Task objective: Scan the material below for "आदरह", then return each line that contains it.

-------------------------

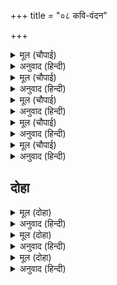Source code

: +++
title = "०८ कवि-वंदन"

+++


<details><summary>मूल (चौपाई)</summary>

चरन कमल बंदउँ तिन्ह केरे।  
पुरवहुँ सकल मनोरथ मेरे॥  
कलि के कबिन्ह करउँ परनामा।  
जिन्ह बरने रघुपति गुन ग्रामा॥
</details>

<details><summary>अनुवाद (हिन्दी)</summary>

मी त्या सर्व श्रेष्ठ कवींच्या चरणी प्रणाम करतो. त्यांनी माझे मनोरथ पूर्ण करावेत. कलियुगातील ज्या कवींनी श्रीरामांच्या गुणांचे वर्णन केले आहे, त्यांनाही मी प्रणाम करतो.॥ २॥
</details>

<details><summary>मूल (चौपाई)</summary>

जे प्राकृत कबि परम सयाने।  
भाषाँ जिन्ह हरि चरित बखाने॥  
भए जे अहहिं जे होइहहिं आगें।  
प्रनवउँ सबहि कपट सब त्यागें॥
</details>

<details><summary>अनुवाद (हिन्दी)</summary>

तसेच जे मोठे बुद्धिमान प्राकृत कवी आहेत, ज्यांनी आपापल्या मातृभाषेमध्ये हरि-चरित्र वर्णिले आहे. त्यांना आणि जे कवी पूर्वी होऊन गेले आहेत, हल्ली जे आहेत व पुढे जे होणार आहेत, त्या सर्वांना अत्यंत निष्कपट भावनेने मी प्रणाम करतो.॥ ३॥
</details>

<details><summary>मूल (चौपाई)</summary>

होहु प्रसन्न देहु बरदानू।  
साधु समाज भनिति सनमानू॥  
जो प्रबंध बुधनहिं आदरहीं।  
सो श्रम बादि बाल कबि करहीं॥
</details>

<details><summary>अनुवाद (हिन्दी)</summary>

तुम्ही सर्व कवींनी प्रसन्न होऊन मला असा वर द्यावा की, साधु-समाजामध्ये माझ्या या काव्याचा सन्मान होईल. कारण बुद्धिमान लोक ज्या काव्याचा आदर करीत नाहीत, अशा काव्याची रचना करण्याचा व्यर्थ खटाटोप मूर्ख कवीच करतात.॥ ४॥
</details>

<details><summary>मूल (चौपाई)</summary>

कीरति भनिति भूति भलि सोई।  
सुरसरि सम सब कहँ हित होई॥  
राम सुकीरति भनिति भदेसा।  
असमंजस अस मोहि अँदेसा॥
</details>

<details><summary>अनुवाद (हिन्दी)</summary>

गंगेप्रमाणे सर्वांचे कल्याण साधणारी कीर्ती, कविता आणि संपत्ती हीच उत्तम होय. श्रीरामांची कीर्ती मोठी सुंदर (सर्वांचे अनंत कल्याण करणारी) आहे, परंतु माझी कविता तशी सुंदर नाही, असे अंतर असल्यामुळे (या दोन्हींचा मेळ बसत नाही,) याचीच मला काळजी वाटते.॥ ५॥
</details>

<details><summary>मूल (चौपाई)</summary>

तुम्हरी कृपाँ सुलभ सोउ मोरे।  
सिअनि सुहावनि टाट पटोरे॥
</details>

<details><summary>अनुवाद (हिन्दी)</summary>

परंतु तुम्हा कवींच्या कृपेने ही गोष्ट मला सुलभ होईल. रेशमाची शिलाई तरटावरसुद्धा शोभून दिसते.॥ ६॥
</details>

## दोहा


<details><summary>मूल (दोहा)</summary>

सरल कबित कीरति बिमल सोइ आदरहिं सुजान।  
सहज बयर बिसराइ रिपु जो सुनि करहिं बखान॥ १४(क)॥
</details>

<details><summary>अनुवाद (हिन्दी)</summary>

जी कविता सरळ असून जिच्यामध्ये निर्मळ चरित्राचे वर्णन असते आणि जी ऐकल्यावर शत्रूसुद्धा स्वाभाविक वैर सोडून प्रशंसा करू लागतो, त्याच कवितेचा आदर चतुर लोक करतात.॥ १४ (क)॥
</details>

<details><summary>मूल (दोहा)</summary>

सो न होइ बिनु बिमल मति मोहि मति बल अति थोर।  
करहु कृपा हरि जस कहउँ पुनि पुनि करउँ निहोर॥ १४(ख)॥
</details>

<details><summary>अनुवाद (हिन्दी)</summary>

अशी कविता निर्मळ बुद्धीविना निपजत नाही आणि माझ्याबुद्धीचे बळ तर नगण्यच आहे. म्हणून हे कवींनो, मी वारंवार विनवणीकरतो की, तुम्ही माझ्यावर कृपा करा की, त्यामुळे मी श्रीहरींच्या कीर्तीचे वर्णन करू शकेल.॥ १४ (ख)॥
</details>

<details><summary>मूल (दोहा)</summary>

कबि कोबिद रघुबर चरित मानस मंजु मराल।  
बालबिनय सुनि सुरुचि लखि मो पर होहु कृपाल॥ १४ (ग)॥
</details>

<details><summary>अनुवाद (हिन्दी)</summary>

कवींनो व पंडितांनो! तुम्ही या रामचरित्ररूपी मानस सरोवरातील सुंदर हंस आहात. मज बालकाची विनवणी ऐकून व माझी रामचरित्रा-विषयीची अत्यंत आवड पाहून माझ्यावर कृपा करा.॥ १४ (ग)॥
</details>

-------------------------

Finished task:
जो प्रबंध बुधनहिं आदरहीं।  
सरल कबित कीरति बिमल सोइ आदरहिं सुजान।  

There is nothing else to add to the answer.